• [GOAL OF THE EXERCISE] Among the records below, find each line bearing the word "using" and copy it.

** Opening GIVEN INFORMATION block **

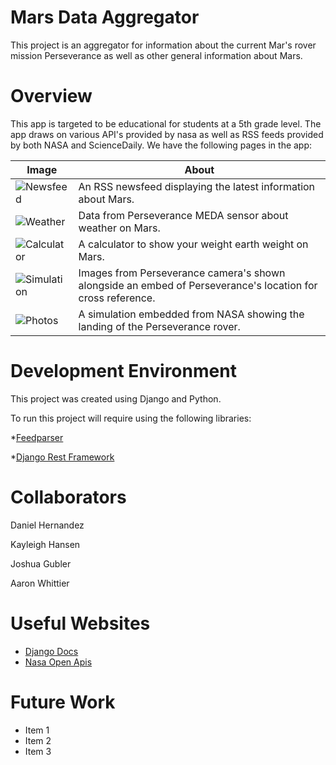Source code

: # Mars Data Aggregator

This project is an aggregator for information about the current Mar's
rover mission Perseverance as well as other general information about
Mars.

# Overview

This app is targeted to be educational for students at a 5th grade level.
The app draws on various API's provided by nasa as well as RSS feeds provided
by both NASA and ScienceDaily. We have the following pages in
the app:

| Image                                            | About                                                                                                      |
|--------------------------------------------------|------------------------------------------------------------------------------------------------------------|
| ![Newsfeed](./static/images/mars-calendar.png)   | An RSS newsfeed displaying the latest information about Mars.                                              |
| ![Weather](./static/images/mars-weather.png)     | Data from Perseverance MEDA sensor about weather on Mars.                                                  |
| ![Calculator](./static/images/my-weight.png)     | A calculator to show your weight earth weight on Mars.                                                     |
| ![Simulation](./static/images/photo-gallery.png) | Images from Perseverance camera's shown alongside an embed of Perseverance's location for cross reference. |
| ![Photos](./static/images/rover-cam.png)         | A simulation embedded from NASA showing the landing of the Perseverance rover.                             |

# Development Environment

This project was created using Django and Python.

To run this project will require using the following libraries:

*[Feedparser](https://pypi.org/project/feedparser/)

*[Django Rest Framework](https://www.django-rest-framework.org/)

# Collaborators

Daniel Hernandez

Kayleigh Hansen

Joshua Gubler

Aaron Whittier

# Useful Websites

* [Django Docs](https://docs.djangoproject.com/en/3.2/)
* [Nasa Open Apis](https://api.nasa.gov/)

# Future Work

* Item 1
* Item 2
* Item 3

** Closing GIVEN INFORMATION block **
** Opening GIVEN INFORMATION block **

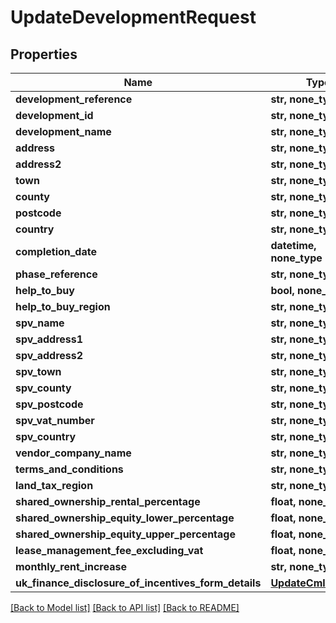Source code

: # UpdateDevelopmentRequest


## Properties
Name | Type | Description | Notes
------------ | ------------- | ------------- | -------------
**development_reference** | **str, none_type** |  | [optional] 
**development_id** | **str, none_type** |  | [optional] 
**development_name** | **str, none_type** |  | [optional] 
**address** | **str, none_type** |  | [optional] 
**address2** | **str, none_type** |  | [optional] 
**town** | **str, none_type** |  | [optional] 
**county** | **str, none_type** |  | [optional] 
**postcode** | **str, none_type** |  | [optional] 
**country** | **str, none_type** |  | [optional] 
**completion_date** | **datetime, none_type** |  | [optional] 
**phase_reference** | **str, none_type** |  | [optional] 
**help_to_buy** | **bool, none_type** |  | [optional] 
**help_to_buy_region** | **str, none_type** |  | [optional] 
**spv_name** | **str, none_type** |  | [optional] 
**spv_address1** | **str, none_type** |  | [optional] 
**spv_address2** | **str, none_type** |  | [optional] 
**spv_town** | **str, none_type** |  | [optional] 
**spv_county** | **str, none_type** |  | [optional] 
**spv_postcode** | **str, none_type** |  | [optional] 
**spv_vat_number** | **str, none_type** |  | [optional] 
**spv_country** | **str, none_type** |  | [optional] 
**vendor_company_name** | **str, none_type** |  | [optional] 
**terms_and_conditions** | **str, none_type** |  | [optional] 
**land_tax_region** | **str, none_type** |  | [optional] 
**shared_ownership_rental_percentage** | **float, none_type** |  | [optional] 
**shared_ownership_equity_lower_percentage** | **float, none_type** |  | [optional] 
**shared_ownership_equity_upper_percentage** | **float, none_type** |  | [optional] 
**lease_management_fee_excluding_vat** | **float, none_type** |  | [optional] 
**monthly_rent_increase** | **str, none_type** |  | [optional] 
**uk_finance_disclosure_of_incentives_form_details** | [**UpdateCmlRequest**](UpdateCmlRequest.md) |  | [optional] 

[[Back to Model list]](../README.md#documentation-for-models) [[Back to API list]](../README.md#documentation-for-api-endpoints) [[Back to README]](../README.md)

** Closing GIVEN INFORMATION block **

• [WORKED SOLUTION]
This project was created using Django and Python.
To run this project will require using the following libraries:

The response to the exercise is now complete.